What is expected »
From the records below, transcribe only the lines running from the one with "Shot 2024-01-19 at" through the one with "The subsequent stage". Keep both of those end lines.

Plain-text document sources:
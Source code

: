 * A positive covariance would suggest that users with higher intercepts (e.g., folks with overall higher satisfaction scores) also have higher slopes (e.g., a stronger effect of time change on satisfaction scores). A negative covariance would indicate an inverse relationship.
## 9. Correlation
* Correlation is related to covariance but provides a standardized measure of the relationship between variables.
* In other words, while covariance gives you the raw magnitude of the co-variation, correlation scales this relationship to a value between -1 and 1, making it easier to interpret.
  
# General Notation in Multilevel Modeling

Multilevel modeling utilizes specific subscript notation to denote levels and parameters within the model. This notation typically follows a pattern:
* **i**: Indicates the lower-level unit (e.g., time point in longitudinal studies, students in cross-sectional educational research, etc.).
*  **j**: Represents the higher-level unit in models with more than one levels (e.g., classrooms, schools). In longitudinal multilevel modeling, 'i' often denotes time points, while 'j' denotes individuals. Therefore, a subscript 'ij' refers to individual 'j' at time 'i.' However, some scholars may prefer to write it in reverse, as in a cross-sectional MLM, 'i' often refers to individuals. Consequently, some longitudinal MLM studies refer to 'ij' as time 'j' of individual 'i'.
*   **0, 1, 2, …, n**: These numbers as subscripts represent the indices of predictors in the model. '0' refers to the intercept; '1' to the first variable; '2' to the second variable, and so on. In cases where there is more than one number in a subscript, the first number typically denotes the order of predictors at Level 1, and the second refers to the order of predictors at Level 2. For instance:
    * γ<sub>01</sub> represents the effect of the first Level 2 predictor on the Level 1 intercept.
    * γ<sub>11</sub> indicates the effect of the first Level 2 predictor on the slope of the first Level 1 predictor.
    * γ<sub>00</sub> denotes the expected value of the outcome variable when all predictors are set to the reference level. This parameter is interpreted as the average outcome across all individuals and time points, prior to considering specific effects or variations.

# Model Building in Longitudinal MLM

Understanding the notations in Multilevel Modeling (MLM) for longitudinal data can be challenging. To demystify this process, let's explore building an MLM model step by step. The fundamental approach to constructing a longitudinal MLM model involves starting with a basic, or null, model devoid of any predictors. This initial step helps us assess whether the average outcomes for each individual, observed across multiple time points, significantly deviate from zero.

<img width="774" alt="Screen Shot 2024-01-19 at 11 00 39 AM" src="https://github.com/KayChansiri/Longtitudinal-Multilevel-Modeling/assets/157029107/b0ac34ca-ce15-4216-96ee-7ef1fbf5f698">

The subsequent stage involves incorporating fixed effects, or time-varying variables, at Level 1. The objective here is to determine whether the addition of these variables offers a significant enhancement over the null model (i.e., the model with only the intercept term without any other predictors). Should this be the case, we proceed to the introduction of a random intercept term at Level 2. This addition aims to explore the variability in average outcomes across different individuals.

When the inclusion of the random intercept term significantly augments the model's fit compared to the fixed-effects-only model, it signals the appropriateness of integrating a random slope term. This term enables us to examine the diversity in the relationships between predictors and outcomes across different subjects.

Solution for this exercise »
<img width="774" alt="Screen Shot 2024-01-19 at 11 00 39 AM" src="https://github.com/KayChansiri/Longtitudinal-Multilevel-Modeling/assets/157029107/b0ac34ca-ce15-4216-96ee-7ef1fbf5f698">

The subsequent stage involves incorporating fixed effects, or time-varying variables, at Level 1. The objective here is to determine whether the addition of these variables offers a significant enhancement over the null model (i.e., the model with only the intercept term without any other predictors). Should this be the case, we proceed to the introduction of a random intercept term at Level 2. This addition aims to explore the variability in average outcomes across different individuals.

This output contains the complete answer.